■ Provided data
^^^^^^^^^^^^^^^^
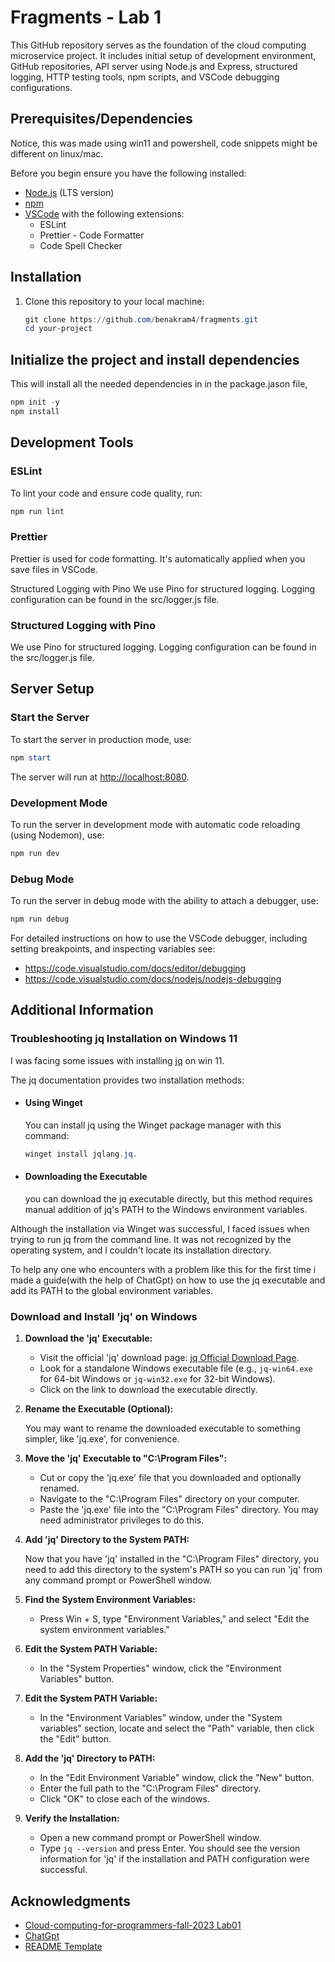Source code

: # Fragments - Lab 1

This GitHub repository serves as the foundation of the cloud computing microservice project. It includes initial setup of development environment, GitHub repositories, API server using Node.js and Express, structured logging, HTTP testing tools, npm scripts, and VSCode debugging configurations.

## Prerequisites/Dependencies

Notice, this was made using win11 and powershell, code snippets might be different on linux/mac.

Before you begin ensure you have the following installed:

- [Node.js](https://nodejs.org/) (LTS version)
- [npm](https://www.npmjs.com/)
- [VSCode](https://code.visualstudio.com/) with the following extensions:
  - ESLint
  - Prettier - Code Formatter
  - Code Spell Checker

## Installation

1. Clone this repository to your local machine:

   ```powershell
   git clone https://github.com/benakram4/fragments.git
   cd your-project
   ```

## Initialize the project and install dependencies

This will install all the needed dependencies in in the package.jason file,

```powershell
npm init -y
npm install
```

## Development Tools

### ESLint

To lint your code and ensure code quality, run:

```powershell
npm run lint
```

### Prettier

Prettier is used for code formatting. It's automatically applied when you save files in VSCode.

Structured Logging with Pino
We use Pino for structured logging. Logging configuration can be found in the src/logger.js file.

### Structured Logging with Pino

We use Pino for structured logging. Logging configuration can be found in the src/logger.js file.

## Server Setup

### Start the Server

To start the server in production mode, use:

```powershell
npm start
```

The server will run at <http://localhost:8080>.

### Development Mode

To run the server in development mode with automatic code reloading (using Nodemon), use:

```bash
npm run dev
```

### Debug Mode

To run the server in debug mode with the ability to attach a debugger, use:

```bash
npm run debug
```

For detailed instructions on how to use the VSCode debugger, including setting breakpoints, and inspecting variables see:

- <https://code.visualstudio.com/docs/editor/debugging>
- <https://code.visualstudio.com/docs/nodejs/nodejs-debugging>

## Additional Information

### Troubleshooting jq Installation on Windows 11

I was facing some issues with installing [jq](https://stedolan.github.io/jq/) on win 11.

The jq documentation provides two installation methods:

- #### Using Winget

  You can install jq using the Winget package manager with this command:

  ```powershell
  winget install jqlang.jq.
  ```

- #### Downloading the Executable

  you can download the jq executable directly, but this method requires manual addition of jq's PATH to the Windows environment variables.

Although the installation via Winget was successful, I faced issues when trying to run jq from the command line. It was not recognized by the operating system, and I couldn't locate its installation directory.

To help any one who encounters with a problem like this for the first time i made a guide(with the help of ChatGpt) on how to use the jq executable and add its PATH to the global environment variables.

### Download and Install 'jq' on Windows

1. **Download the 'jq' Executable:**

   - Visit the official 'jq' download page: [jq Official Download Page](https://stedolan.github.io/jq/download/).
   - Look for a standalone Windows executable file (e.g., `jq-win64.exe` for 64-bit Windows or `jq-win32.exe` for 32-bit Windows).
   - Click on the link to download the executable directly.

2. **Rename the Executable (Optional):**

   You may want to rename the downloaded executable to something simpler, like 'jq.exe', for convenience.

3. **Move the 'jq' Executable to "C:\Program Files":**

   - Cut or copy the 'jq.exe' file that you downloaded and optionally renamed.
   - Navigate to the "C:\Program Files" directory on your computer.
   - Paste the 'jq.exe' file into the "C:\Program Files" directory. You may need administrator privileges to do this.

4. **Add 'jq' Directory to the System PATH:**

   Now that you have 'jq' installed in the "C:\Program Files" directory, you need to add this directory to the system's PATH so you can run 'jq' from any command prompt or PowerShell window.

5. **Find the System Environment Variables:**

   - Press Win + S, type "Environment Variables," and select "Edit the system environment variables."

6. **Edit the System PATH Variable:**

   - In the "System Properties" window, click the "Environment Variables" button.

7. **Edit the System PATH Variable:**

   - In the "Environment Variables" window, under the "System variables" section, locate and select the "Path" variable, then click the "Edit" button.

8. **Add the 'jq' Directory to PATH:**

   - In the "Edit Environment Variable" window, click the "New" button.
   - Enter the full path to the "C:\Program Files" directory.
   - Click "OK" to close each of the windows.

9. **Verify the Installation:**

   - Open a new command prompt or PowerShell window.
   - Type `jq --version` and press Enter. You should see the version information for 'jq' if the installation and PATH configuration were successful.

## Acknowledgments

- [Cloud-computing-for-programmers-fall-2023 Lab01](https://github.com/humphd/cloud-computing-for-programmers-fall-2023/blob/main/labs/lab-01/README.md)
- [ChatGpt](https://chat.openai.com/)
- [README Template](https://gist.github.com/DomPizzie/7a5ff55ffa9081f2de27c315f5018afc)
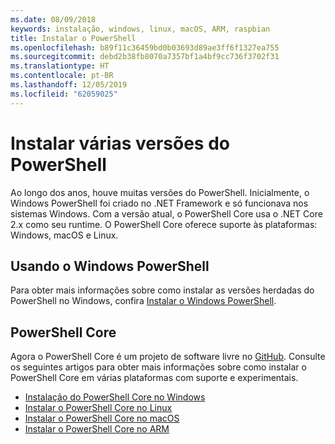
 ```yaml
---
ms.date: 08/09/2018
keywords: instalação, windows, linux, macOS, ARM, raspbian
title: Instalar o PowerShell
ms.openlocfilehash: b89f11c36459bd0b03693d89ae3ff6f1327ea755
ms.sourcegitcommit: debd2b38fb8070a7357bf1a4bf9cc736f3702f31
ms.translationtype: HT
ms.contentlocale: pt-BR
ms.lasthandoff: 12/05/2019
ms.locfileid: "62059025"
---
```

# <a name="installing-various-versions-of-powershell"></a>Instalar várias versões do PowerShell

Ao longo dos anos, houve muitas versões do PowerShell. Inicialmente, o Windows PowerShell foi criado no .NET Framework e só funcionava nos sistemas Windows. Com a versão atual, o PowerShell Core usa o .NET Core 2.x como seu runtime. O PowerShell Core oferece suporte às plataformas: Windows, macOS e Linux.

## <a name="windows-powershell"></a>Usando o Windows PowerShell

Para obter mais informações sobre como instalar as versões herdadas do PowerShell no Windows, confira [Instalar o Windows PowerShell](installing-windows-powershell.md).

## <a name="powershell-core"></a>PowerShell Core

Agora o PowerShell Core é um projeto de software livre no [GitHub](https://github.com/powershell/powershell).
Consulte os seguintes artigos para obter mais informações sobre como instalar o PowerShell Core em várias plataformas com suporte e experimentais.

- [Instalação do PowerShell Core no Windows](Installing-PowerShell-Core-on-Windows.md)
- [Instalar o PowerShell Core no Linux](Installing-PowerShell-Core-on-Linux.md)
- [Instalar o PowerShell Core no macOS](Installing-PowerShell-Core-on-macOS.md)
- [Instalar o PowerShell Core no ARM](PowerShell-Core-on-ARM.md)
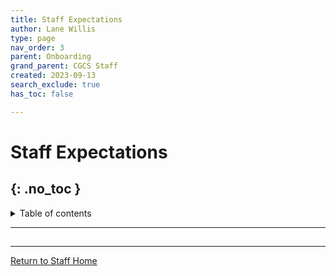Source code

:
 ```yaml
---
title: Staff Expectations
author: Lane Willis
type: page
nav_order: 3
parent: Onboarding
grand_parent: CGCS Staff
created: 2023-09-13
search_exclude: true
has_toc: false

---
```


# Staff Expectations
{: .no_toc }
---

<details closed markdown="block">
  <summary>
    Table of contents
  </summary>
  {: .text-delta }
1. TOC
{:toc}
</details>

---

## 

---

[Return to Staff Home](/staff)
^^^^^^^^^^^^^^^^
■ Required work
The response must give every line from the material above that holds the string "várias".

■ Answer space
# <a name="installing-various-versions-of-powershell"></a>Instalar várias versões do PowerShell
Consulte os seguintes artigos para obter mais informações sobre como instalar o PowerShell Core em várias plataformas com suporte e experimentais.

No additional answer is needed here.